Michael J. Davern (23 July 1900 – 25 July 1973) was an Irish Fianna Fáil politician who served as Teachta Dála (TD) for the Tipperary South constituency from 1948 to 1965.

He was born 23 July 1900 in Ballymore, Cashel, County Tipperary, son of Owen Davern, a shopkeeper, who was a member for many years of South Tipperary County Council, and Johanna Davern (née Ryan). After attending national school locally, aged 17 Michael Davern joined the Irish Volunteers along with his brother Patrick. He was arrested for possession of gelignite, he was imprisoned in Cork Prison and Mountjoy Prison, Dublin, where he went on a 21 day hunger strike. He served in the Irish War of Independence with the 3rd Tipperary brigade of the IRA, attaining the rank of Staff captain. He suffered wounds during an engagement with Black and Tans at Ballagh, County Tipperary.

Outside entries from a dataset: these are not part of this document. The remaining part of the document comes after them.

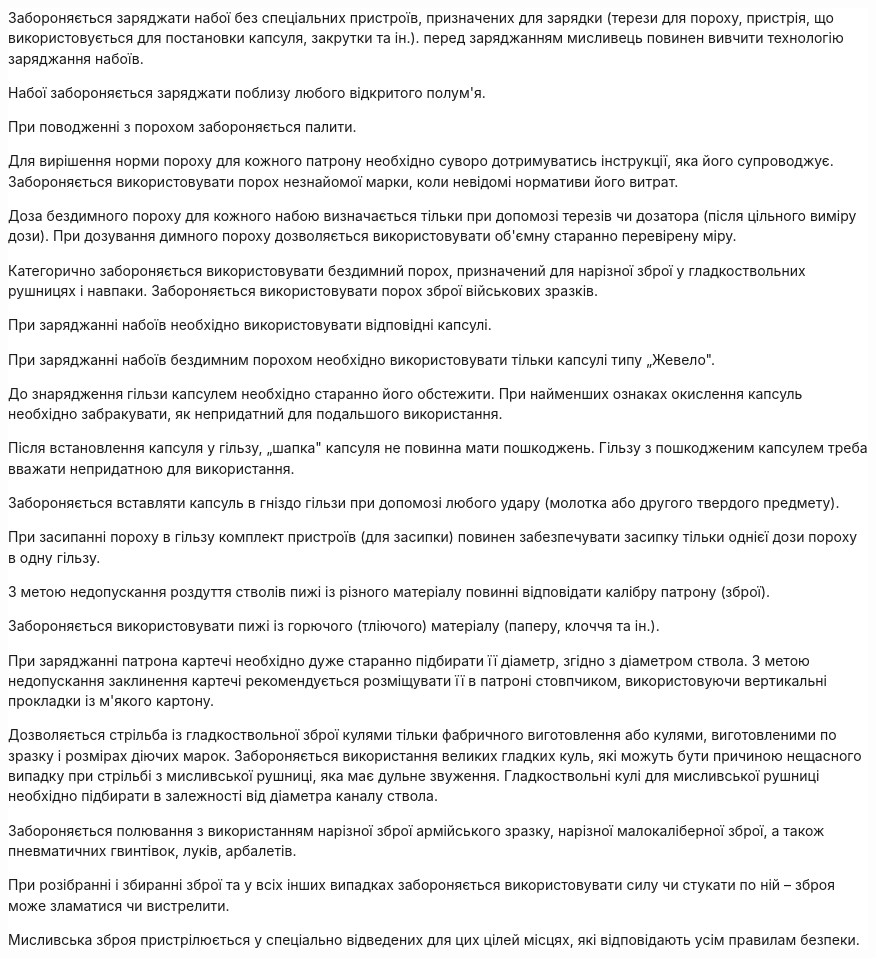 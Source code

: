 Забороняється заряджати набої без спеціальних пристроїв, призначених для зарядки (терези для пороху, пристрія, що використовується для постановки капсуля, закрутки та ін.). перед заряджанням мисливець повинен вивчити технологію заряджання набоїв.

Набої забороняється заряджати поблизу любого відкритого полум'я.

При поводженні з порохом забороняється палити.

Для вирішення норми пороху для кожного патрону необхідно суворо дотримуватись інструкції, яка його супроводжує. Забороняється використовувати порох незнайомої марки, коли невідомі нормативи його витрат.

Доза бездимного пороху для кожного набою визначається тільки при допомозі терезів чи дозатора (після цільного виміру дози). При дозування димного пороху дозволяється використовувати об'ємну старанно перевірену міру.

Категорично забороняється використовувати бездимний порох, призначений для нарізної зброї у гладкоствольних рушницях і навпаки. Забороняється використовувати порох зброї військових зразків.

При заряджанні набоїв необхідно використовувати відповідні капсулі.

При заряджанні набоїв бездимним порохом необхідно використовувати тільки капсулі типу „Жевело&quot;.

До знарядження гільзи капсулем необхідно старанно його обстежити. При найменших ознаках окислення капсуль необхідно забракувати, як непридатний для подальшого використання.

Після встановлення капсуля у гільзу, „шапка&quot; капсуля не повинна мати пошкоджень. Гільзу з пошкодженим капсулем треба вважати непридатною для використання.

Забороняється вставляти капсуль в гніздо гільзи при допомозі любого удару (молотка або другого твердого предмету).

При засипанні пороху в гільзу комплект пристроїв (для засипки) повинен забезпечувати засипку тільки однієї дози пороху в одну гільзу.

З метою недопускання роздуття стволів пижі із різного матеріалу повинні відповідати калібру патрону (зброї).

Забороняється використовувати пижі із горючого (тліючого) матеріалу (паперу, клоччя та ін.).

При заряджанні патрона картечі необхідно дуже старанно підбирати її діаметр, згідно з діаметром ствола. З метою недопускання заклинення картечі рекомендується розміщувати її в патроні стовпчиком, використовуючи вертикальні прокладки із м'якого картону.

Дозволяється стрільба із гладкоствольної зброї кулями тільки фабричного виготовлення або кулями, виготовленими по зразку і розмірах діючих марок. Забороняється використання великих гладких куль, які можуть бути причиною нещасного випадку при стрільбі з мисливської рушниці, яка має дульне звуження. Гладкоствольні кулі для мисливської рушниці необхідно підбирати в залежності від діаметра каналу ствола.

Забороняється полювання з використанням нарізної зброї армійського зразку, нарізної малокаліберної зброї, а також пневматичних гвинтівок, луків, арбалетів.

При розібранні і збиранні зброї та у всіх інших випадках забороняється використовувати силу чи стукати по ній – зброя може зламатися чи вистрелити.

Мисливська зброя пристрілюється у спеціально відведених для цих цілей місцях, які відповідають усім правилам безпеки.

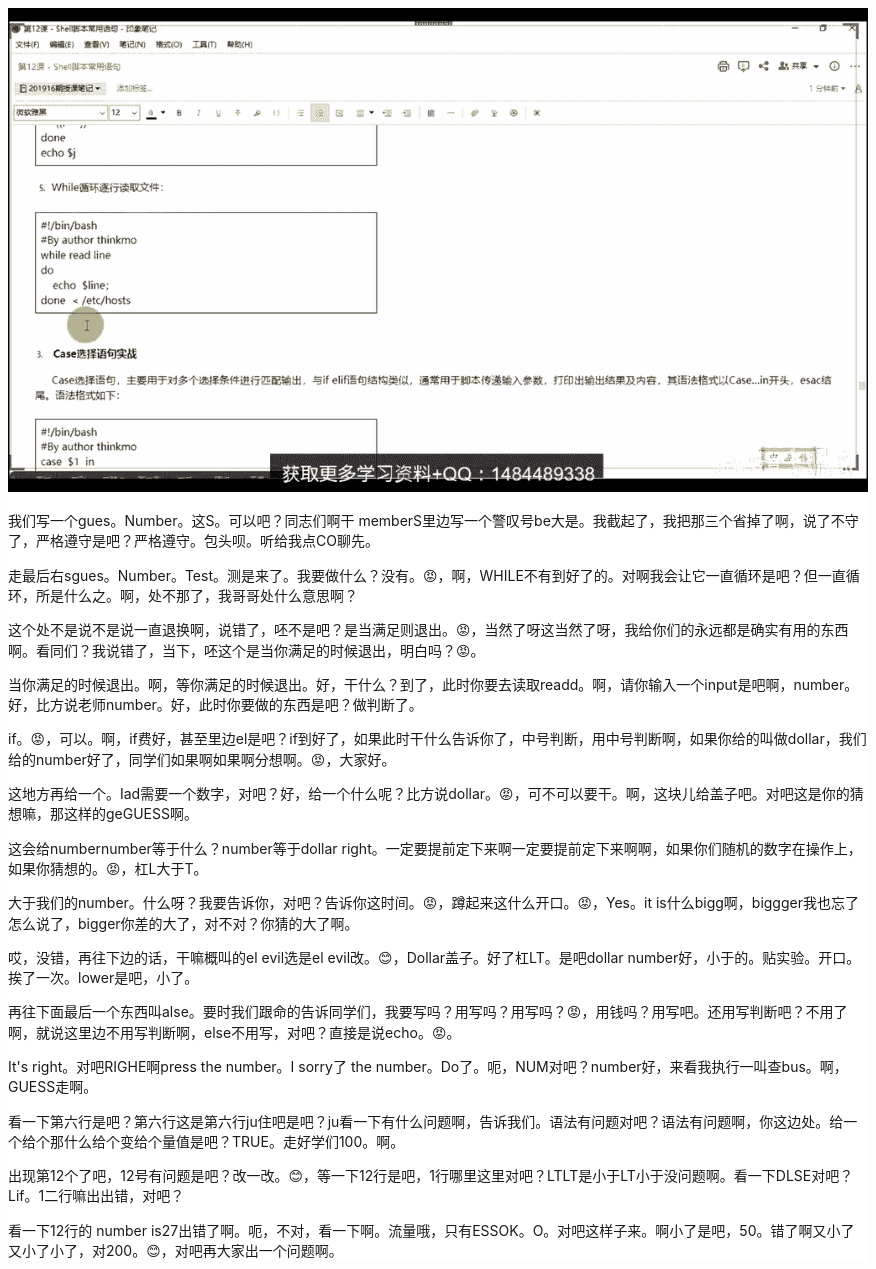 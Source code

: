 ![](img/f3df4c2caebf0e29a940832703af1706_78.png)

我们写一个gues。Number。这S。可以吧？同志们啊干 memberS里边写一个警叹号be大是。我截起了，我把那三个省掉了啊，说了不守了，严格遵守是吧？严格遵守。包头呗。听给我点CO聊先。

走最后右sgues。Number。Test。测是来了。我要做什么？没有。😡，啊，WHILE不有到好了的。对啊我会让它一直循环是吧？但一直循环，所是什么之。啊，处不那了，我哥哥处什么意思啊？

这个处不是说不是说一直退换啊，说错了，呸不是吧？是当满足则退出。😡，当然了呀这当然了呀，我给你们的永远都是确实有用的东西啊。看同们？我说错了，当下，呸这个是当你满足的时候退出，明白吗？😡。

当你满足的时候退出。啊，等你满足的时候退出。好，干什么？到了，此时你要去读取readd。啊，请你输入一个input是吧啊，number。好，比方说老师number。好，此时你要做的东西是吧？做判断了。

if。😡，可以。啊，if费好，甚至里边el是吧？if到好了，如果此时干什么告诉你了，中号判断，用中号判断啊，如果你给的叫做dollar，我们给的number好了，同学们如果啊如果啊分想啊。😡，大家好。

这地方再给一个。Iad需要一个数字，对吧？好，给一个什么呢？比方说dollar。😡，可不可以要干。啊，这块儿给盖子吧。对吧这是你的猜想嘛，那这样的geGUESS啊。

这会给numbernumber等于什么？number等于dollar right。一定要提前定下来啊一定要提前定下来啊啊，如果你们随机的数字在操作上，如果你猜想的。😡，杠L大于T。

大于我们的number。什么呀？我要告诉你，对吧？告诉你这时间。😡，蹲起来这什么开口。😡，Yes。it is什么bigg啊，biggger我也忘了怎么说了，bigger你差的大了，对不对？你猜的大了啊。

哎，没错，再往下边的话，干嘛概叫的el evil选是el evil改。😊，Dollar盖子。好了杠LT。是吧dollar number好，小于的。贴实验。开口。挨了一次。lower是吧，小了。

再往下面最后一个东西叫alse。要时我们跟命的告诉同学们，我要写吗？用写吗？用写吗？😡，用钱吗？用写吧。还用写判断吧？不用了啊，就说这里边不用写判断啊，else不用写，对吧？直接是说echo。😡。

It's right。对吧RIGHE啊press the number。I sorry了 the number。Do了。呃，NUM对吧？number好，来看我执行一叫查bus。啊，GUESS走啊。

看一下第六行是吧？第六行这是第六行ju住吧是吧？ju看一下有什么问题啊，告诉我们。语法有问题对吧？语法有问题啊，你这边处。给一个给个那什么给个变给个量值是吧？TRUE。走好学们100。啊。

出现第12个了吧，12号有问题是吧？改一改。😊，等一下12行是吧，1行哪里这里对吧？LTLT是小于LT小于没问题啊。看一下DLSE对吧？Lif。1二行嘛出出错，对吧？

看一下12行的 number is27出错了啊。呃，不对，看一下啊。流量哦，只有ESSOK。O。对吧这样子来。啊小了是吧，50。错了啊又小了又小了小了，对200。😊，对吧再大家出一个问题啊。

Despite anti-Treaty sympathies, he took no active part in the Irish Civil War.

He was elected to Dáil Éireann at the 1948 general election. He was re-elected at the 1951, 1954, 1957 and 1961 general elections.

Davern did not contest the 1965 general election and was succeeded by his son Don Davern. After Don's death in 1968, another son Noel Davern was elected for Tipperary South at the 1969 general election.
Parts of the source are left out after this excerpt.